[ニューヨーク 17日 ロイター] ムーディーズ・インベスターズ・サービスは17日、イタリアのソブリン債格付けを「Aa2」から引き下げる方向で見直すと発表した。欧州中央銀行(ECB)の利上げにより同国の景気回復が腰折れする可能性があるとしている。
硬直的な労働市場など、構造的な弱さが成長への課題となっているほか、高債務国の資金調達状況をめぐる懸念が高まっていると指摘した。
ムーディーズは声明で「格付けの見直しは、今後数年間の同国経済の成長見通し、特に中期的な経済回復強化の足かせとなる可能性がある重要な構造的障害を取り除けるかに焦点を当てる」と説明した。

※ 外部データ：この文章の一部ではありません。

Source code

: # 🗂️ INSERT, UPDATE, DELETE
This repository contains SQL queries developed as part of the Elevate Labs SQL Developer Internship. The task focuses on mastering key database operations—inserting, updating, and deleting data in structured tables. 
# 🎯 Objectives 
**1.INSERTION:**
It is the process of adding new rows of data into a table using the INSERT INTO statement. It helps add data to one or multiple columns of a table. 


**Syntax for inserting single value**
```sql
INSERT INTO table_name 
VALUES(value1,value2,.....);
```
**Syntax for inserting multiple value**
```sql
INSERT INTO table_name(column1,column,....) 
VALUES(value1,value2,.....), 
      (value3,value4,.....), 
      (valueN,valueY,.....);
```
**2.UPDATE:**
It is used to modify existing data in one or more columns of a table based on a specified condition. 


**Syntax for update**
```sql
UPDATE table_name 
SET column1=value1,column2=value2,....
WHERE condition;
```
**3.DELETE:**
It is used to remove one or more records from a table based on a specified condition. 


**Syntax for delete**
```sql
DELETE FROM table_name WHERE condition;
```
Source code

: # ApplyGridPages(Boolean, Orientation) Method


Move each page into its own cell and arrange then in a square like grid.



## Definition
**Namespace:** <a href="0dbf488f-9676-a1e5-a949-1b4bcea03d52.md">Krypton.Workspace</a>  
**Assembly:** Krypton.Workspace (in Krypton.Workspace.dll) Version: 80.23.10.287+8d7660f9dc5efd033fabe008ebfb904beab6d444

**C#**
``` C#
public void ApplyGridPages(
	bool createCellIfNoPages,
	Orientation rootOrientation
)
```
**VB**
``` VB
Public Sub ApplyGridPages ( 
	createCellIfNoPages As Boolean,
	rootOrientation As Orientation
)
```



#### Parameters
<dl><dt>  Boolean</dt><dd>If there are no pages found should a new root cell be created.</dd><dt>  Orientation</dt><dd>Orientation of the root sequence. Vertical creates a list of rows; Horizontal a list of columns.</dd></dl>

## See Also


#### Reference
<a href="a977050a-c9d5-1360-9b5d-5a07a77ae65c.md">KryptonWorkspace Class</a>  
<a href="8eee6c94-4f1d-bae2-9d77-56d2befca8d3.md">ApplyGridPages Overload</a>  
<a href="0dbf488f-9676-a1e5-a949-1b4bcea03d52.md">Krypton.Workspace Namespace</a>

イタリア経済は、低い生産性や「労働市場および製品市場の硬直性」といった長期の構造的な弱さを抱えているとし、こうした問題が過去10年以上にわたって成長を阻害してきたと分析した。
「世界的な危機の間にイタリアの国内総生産(GDP)は7%ポイント近くが失われたが、低金利にもかかわらず、そのうちのごく一部しか取り戻していない。金利は中期的に上昇する公算が大きい」と指摘した。

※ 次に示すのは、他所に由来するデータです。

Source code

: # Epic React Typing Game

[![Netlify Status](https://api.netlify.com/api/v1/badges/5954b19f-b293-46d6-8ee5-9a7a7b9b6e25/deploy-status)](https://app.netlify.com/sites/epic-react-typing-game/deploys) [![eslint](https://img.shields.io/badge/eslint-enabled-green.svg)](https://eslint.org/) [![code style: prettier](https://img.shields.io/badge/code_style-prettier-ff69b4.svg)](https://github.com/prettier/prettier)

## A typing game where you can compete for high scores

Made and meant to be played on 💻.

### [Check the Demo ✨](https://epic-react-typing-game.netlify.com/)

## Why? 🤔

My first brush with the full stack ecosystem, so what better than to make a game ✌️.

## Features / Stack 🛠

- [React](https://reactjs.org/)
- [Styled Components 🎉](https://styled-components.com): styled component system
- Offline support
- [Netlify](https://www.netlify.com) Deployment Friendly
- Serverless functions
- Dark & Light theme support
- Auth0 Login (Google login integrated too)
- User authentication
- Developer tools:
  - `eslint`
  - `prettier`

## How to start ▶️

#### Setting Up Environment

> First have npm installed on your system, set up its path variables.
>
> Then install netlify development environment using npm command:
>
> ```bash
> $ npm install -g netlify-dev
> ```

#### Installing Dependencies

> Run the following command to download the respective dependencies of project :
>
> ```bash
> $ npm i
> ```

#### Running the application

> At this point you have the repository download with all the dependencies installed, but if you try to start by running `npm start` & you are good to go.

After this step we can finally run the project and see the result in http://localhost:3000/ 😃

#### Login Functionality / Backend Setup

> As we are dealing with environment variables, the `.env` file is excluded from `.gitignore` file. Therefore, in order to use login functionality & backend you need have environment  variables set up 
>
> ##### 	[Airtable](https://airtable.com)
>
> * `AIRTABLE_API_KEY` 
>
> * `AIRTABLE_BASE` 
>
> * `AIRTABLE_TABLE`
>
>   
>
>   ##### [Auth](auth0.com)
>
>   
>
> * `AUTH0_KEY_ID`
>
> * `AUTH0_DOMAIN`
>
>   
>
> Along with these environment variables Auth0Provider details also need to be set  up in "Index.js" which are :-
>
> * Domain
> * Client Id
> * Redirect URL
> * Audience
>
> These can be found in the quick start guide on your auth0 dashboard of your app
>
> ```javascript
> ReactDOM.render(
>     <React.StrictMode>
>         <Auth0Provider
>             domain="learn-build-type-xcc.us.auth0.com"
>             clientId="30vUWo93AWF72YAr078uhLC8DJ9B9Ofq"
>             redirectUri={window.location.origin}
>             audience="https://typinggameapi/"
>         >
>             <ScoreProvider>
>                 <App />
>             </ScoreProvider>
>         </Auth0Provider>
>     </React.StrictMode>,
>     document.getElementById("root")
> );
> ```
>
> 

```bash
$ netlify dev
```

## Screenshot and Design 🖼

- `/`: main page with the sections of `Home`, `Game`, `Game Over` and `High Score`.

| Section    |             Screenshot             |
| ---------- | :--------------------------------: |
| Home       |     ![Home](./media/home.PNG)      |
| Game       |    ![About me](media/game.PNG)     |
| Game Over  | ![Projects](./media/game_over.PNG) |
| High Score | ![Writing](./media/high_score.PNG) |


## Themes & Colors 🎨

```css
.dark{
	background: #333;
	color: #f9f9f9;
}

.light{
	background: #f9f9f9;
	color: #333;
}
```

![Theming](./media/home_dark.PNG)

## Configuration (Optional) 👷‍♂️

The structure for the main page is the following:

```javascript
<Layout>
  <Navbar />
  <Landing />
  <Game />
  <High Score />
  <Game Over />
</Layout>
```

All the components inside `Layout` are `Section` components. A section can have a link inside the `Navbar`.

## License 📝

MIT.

ムーディーズのアナリスト、アレクサンダー・コッカーベック氏はロイターのインタビューで「ここしばらくイタリアは構造的な成長阻害要因を抱えてきた。現在はこうした課題に金利上昇やぜい弱な市場心理といったシナリオが加わっている」と述べた。
欧州の債務危機の解決策やECBの金利への影響もイタリアの格付け見直しに影響すると語った。